カレンとアレンがいない家はとても静かだった。
アリシアはもともとそれほどしゃべる方ではない。我が子も必要以上のことを話さない。言葉の発達が遅れているのでは、と一時は危惧していたことがあったが、そうではないとわかった。
洞察力や考える力はとても優れている。殆どしゃべろうとしないのは、言葉をまとめる能力が劣っているのではなく、ただ普通の子より無口と言うだけのこと。
「美味しい?」
アリシアは我が子が好きだと言ったハンバーグを作った。
トマトソースとバルサミコ酢、ワイン、野菜や肉でだしをとった市販のソースを混ぜて自家製のソースを作ってみた。
「おいしい」
我が子はフォークとナイフを器用に使って、ハンバーグを食べる。
アリシアは我が子が美味しそうに食べる姿を見ているだけで、悩みや不安が吹っ飛んだ。
「よかった。また、ハンバーグ作ってあげるから」
「うん」
その日はぐっすりと眠れた。
翌日になり、家事も昨日の内にやり終えてしまい、暇を持て余した。ソファーに座って、何も考えないように意識するがそれが余計に嫌な想像を掻き立てる。

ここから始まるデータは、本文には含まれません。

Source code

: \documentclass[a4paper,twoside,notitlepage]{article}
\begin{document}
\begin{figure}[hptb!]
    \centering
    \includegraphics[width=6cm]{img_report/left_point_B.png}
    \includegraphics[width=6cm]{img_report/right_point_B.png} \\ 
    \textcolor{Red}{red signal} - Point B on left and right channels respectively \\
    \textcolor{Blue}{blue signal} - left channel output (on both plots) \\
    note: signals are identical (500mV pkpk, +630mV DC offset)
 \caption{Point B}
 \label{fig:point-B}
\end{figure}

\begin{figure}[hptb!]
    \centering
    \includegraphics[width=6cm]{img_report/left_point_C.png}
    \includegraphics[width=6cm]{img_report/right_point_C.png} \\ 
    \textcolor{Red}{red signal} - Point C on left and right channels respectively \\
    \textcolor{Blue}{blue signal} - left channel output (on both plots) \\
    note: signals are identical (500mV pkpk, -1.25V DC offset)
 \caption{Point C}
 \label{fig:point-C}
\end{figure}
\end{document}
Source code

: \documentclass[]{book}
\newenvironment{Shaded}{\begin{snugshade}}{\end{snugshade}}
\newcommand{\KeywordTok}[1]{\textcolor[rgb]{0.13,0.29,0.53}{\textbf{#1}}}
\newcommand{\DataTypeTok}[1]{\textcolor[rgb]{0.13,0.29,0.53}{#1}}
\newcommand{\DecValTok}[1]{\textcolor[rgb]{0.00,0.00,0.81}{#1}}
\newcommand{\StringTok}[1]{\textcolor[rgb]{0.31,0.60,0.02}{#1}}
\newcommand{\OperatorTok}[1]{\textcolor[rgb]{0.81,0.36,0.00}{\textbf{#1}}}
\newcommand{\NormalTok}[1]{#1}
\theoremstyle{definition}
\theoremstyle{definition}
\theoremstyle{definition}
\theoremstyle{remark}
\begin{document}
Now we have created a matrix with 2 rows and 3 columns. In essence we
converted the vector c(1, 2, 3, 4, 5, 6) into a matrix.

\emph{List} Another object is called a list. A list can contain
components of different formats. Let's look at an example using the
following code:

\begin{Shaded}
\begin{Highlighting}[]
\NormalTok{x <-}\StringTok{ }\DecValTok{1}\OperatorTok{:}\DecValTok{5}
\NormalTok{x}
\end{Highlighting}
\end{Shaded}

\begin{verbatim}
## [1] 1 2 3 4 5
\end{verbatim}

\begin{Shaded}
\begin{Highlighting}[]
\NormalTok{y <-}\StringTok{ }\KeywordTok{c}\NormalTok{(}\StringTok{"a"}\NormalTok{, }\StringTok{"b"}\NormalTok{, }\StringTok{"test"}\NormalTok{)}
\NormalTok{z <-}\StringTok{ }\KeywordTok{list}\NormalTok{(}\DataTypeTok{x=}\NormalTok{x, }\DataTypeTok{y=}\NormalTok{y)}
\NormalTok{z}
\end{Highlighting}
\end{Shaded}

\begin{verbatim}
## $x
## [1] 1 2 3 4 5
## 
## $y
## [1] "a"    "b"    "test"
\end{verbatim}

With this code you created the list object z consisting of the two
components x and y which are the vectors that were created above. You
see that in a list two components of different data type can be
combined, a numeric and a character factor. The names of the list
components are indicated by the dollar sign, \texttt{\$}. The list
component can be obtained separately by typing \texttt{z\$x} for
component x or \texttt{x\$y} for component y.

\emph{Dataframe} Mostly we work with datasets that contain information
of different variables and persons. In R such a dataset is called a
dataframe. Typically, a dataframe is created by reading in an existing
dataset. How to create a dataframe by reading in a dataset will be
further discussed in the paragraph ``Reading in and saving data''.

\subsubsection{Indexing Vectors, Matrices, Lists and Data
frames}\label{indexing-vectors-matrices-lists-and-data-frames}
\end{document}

何も考えないのは無理だとわかったので、帰ってきた二人のために自分に何ができるかを考えることにした。
思いつくアイデアは一つしかない。
二人が帰ってきたときに美味しい物を食べさせてあげることだ。そう思いアリシアは勇気を出して買い物に出かけることにした。もう半年、何事も起きていないのだ。
ほとぼりも覚めたころだろう。
アリシアはテイラー家でお世話になってから、出かけたことがなかった。近所の人たちと話をする機会があったが、それほど親しくしている訳でもない。

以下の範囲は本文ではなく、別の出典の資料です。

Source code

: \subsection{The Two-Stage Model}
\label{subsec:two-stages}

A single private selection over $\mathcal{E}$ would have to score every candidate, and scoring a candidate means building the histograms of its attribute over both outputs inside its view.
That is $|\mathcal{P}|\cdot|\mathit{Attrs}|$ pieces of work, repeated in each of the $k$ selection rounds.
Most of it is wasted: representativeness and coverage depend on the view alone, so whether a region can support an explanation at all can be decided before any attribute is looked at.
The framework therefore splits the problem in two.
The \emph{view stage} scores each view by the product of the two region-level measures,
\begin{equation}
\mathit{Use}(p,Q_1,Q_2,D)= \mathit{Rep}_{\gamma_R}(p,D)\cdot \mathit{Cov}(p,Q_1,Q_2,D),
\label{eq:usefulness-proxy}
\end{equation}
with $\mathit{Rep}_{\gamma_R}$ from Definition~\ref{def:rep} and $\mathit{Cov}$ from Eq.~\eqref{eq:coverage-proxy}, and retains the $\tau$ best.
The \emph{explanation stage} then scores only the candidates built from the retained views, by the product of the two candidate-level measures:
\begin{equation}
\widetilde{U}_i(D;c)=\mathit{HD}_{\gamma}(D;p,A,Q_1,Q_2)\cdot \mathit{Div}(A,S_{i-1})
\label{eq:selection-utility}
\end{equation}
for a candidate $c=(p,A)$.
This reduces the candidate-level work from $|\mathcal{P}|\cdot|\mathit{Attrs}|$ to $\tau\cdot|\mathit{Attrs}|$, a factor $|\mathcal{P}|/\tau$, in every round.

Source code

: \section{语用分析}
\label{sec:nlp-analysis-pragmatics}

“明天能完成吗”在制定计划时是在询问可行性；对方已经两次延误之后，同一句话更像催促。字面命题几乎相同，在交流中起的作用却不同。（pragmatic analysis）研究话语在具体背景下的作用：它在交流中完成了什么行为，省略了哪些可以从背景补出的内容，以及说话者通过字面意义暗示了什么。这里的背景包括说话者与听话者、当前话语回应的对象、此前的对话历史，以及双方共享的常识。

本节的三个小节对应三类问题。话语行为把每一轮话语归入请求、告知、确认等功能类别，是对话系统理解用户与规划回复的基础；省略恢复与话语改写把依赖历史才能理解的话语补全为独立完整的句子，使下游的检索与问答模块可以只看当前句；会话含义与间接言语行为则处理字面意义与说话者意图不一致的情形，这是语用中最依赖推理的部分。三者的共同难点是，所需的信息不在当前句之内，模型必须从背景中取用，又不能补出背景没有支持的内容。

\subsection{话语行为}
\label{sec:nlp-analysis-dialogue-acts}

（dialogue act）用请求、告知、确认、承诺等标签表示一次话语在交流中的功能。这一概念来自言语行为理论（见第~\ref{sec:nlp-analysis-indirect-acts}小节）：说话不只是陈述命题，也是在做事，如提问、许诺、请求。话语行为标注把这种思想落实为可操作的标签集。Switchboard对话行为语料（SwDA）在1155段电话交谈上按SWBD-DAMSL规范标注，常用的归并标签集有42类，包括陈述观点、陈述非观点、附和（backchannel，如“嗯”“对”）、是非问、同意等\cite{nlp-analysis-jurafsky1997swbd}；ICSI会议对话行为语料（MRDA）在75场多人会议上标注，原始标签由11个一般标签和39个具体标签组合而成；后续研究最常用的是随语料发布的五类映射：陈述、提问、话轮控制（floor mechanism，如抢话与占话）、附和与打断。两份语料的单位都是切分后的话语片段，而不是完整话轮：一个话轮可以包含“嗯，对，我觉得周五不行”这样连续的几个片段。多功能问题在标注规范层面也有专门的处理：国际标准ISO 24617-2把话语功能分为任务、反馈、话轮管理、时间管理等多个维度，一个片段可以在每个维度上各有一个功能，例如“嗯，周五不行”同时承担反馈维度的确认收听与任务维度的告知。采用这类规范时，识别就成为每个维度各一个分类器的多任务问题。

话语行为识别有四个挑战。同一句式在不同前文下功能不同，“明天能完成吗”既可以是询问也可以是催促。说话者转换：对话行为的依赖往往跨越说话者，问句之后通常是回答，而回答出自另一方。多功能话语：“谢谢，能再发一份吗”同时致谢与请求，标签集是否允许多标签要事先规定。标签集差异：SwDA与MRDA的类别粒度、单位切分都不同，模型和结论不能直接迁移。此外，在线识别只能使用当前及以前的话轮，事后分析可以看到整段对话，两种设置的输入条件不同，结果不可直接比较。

庭の手入れを手伝っているときなどに、近所の人に話しかけられて当たり障りのない話をする程度だった。近所の人たちには親戚ということにしてある。しばらくの間、お世話になると。
「ねえ。お買い物に行く?」
「母さん、お外出るの嫌いじゃなかった?」
「母さんは別に、お外出るの嫌いじゃないよ。それどころかお外は好き。ここ半年ほどお外に出ていなかったから、買い物に行くついでにお散歩して帰りましょ。ね」
アリシアの心境の変化に我が子は訝しむような視線を向けてきたが、すぐに気持ちを取り直して「行こ」とうなずいた。
「母さん本格的に外に出るの半年ぶりよ」
「ぼくはカレンとたまに出かけるから、町を案内してあげるよ。花壇が並ぶ通りとか、噴水がある広場とかあるんだよ」
我が子はアリシアの手を引いて、玄関に向かった。
「案内してくれるの、ありがとう。じゃあ、今日はリードしてもらおうかしら」
笑顔で言って、アリシアはラインからもらったお金を持ち、半年ぶりに我が子とのお出かけを楽しむことにした――。